▸ **Goal of the exercise**
Look through the material below and give the number of lines where the string "true" appears, without any other words.

▸ **Stored data**
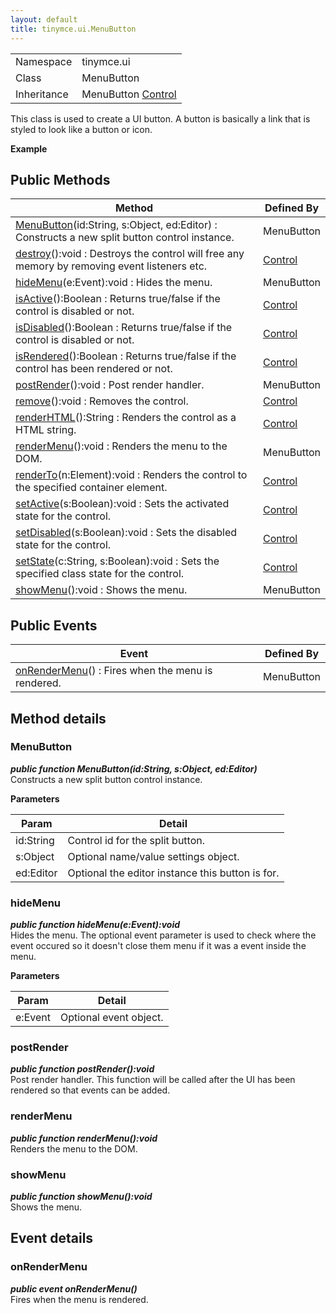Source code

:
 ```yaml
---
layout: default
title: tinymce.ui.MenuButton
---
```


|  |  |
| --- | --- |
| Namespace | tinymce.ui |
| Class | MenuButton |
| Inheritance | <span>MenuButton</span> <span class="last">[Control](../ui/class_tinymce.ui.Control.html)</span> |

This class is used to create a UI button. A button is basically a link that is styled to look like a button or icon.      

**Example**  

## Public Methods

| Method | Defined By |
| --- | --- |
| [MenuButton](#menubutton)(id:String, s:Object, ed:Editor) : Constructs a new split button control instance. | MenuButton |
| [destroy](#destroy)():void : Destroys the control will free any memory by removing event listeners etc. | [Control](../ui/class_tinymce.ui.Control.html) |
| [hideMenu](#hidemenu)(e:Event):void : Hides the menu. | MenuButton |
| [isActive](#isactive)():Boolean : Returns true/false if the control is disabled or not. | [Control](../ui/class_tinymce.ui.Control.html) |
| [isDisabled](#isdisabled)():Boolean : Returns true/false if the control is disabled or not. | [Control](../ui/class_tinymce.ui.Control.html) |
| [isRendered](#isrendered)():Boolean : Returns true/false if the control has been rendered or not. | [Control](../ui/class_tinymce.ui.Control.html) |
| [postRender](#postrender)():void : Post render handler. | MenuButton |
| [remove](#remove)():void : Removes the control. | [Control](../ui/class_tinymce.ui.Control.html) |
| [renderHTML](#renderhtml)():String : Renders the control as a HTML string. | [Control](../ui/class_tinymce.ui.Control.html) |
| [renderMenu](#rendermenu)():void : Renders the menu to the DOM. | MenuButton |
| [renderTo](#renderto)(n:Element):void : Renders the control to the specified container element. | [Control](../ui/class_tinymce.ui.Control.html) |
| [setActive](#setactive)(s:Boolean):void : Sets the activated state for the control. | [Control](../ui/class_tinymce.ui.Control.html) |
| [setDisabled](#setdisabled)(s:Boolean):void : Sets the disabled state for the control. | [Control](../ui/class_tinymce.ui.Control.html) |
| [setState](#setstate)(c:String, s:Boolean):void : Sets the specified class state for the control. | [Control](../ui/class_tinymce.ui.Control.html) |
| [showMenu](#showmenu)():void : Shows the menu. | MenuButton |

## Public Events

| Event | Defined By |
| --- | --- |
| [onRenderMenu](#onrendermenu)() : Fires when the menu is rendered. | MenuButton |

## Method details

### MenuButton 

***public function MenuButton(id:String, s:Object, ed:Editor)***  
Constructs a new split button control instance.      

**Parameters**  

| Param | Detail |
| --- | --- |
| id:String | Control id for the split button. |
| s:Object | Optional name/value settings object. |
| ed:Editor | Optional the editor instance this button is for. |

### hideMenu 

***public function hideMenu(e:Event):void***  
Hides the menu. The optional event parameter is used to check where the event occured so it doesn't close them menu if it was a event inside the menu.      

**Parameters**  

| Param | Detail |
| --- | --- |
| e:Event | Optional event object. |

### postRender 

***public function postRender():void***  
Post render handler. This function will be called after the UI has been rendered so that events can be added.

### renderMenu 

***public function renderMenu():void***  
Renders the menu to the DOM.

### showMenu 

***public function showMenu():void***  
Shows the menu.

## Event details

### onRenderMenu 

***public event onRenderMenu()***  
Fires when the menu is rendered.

==

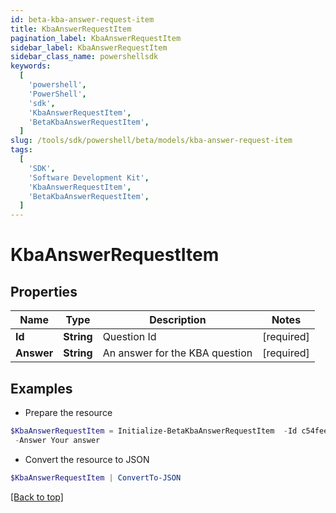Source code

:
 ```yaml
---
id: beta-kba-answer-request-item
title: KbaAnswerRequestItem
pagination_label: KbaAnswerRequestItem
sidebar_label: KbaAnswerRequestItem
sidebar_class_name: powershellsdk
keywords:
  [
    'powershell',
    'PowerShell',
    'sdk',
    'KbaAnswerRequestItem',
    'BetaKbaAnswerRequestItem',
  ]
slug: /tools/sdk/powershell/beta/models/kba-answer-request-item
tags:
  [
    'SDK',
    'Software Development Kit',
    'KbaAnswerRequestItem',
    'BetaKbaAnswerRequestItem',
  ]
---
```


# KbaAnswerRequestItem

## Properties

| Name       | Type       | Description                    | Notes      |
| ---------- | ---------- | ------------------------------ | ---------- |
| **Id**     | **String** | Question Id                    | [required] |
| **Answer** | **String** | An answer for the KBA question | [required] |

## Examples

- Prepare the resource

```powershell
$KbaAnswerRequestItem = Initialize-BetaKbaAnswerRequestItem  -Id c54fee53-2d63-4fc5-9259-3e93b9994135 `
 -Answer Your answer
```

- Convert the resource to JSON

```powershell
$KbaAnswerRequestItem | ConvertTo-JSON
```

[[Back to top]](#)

▸ **Reply to the task**
3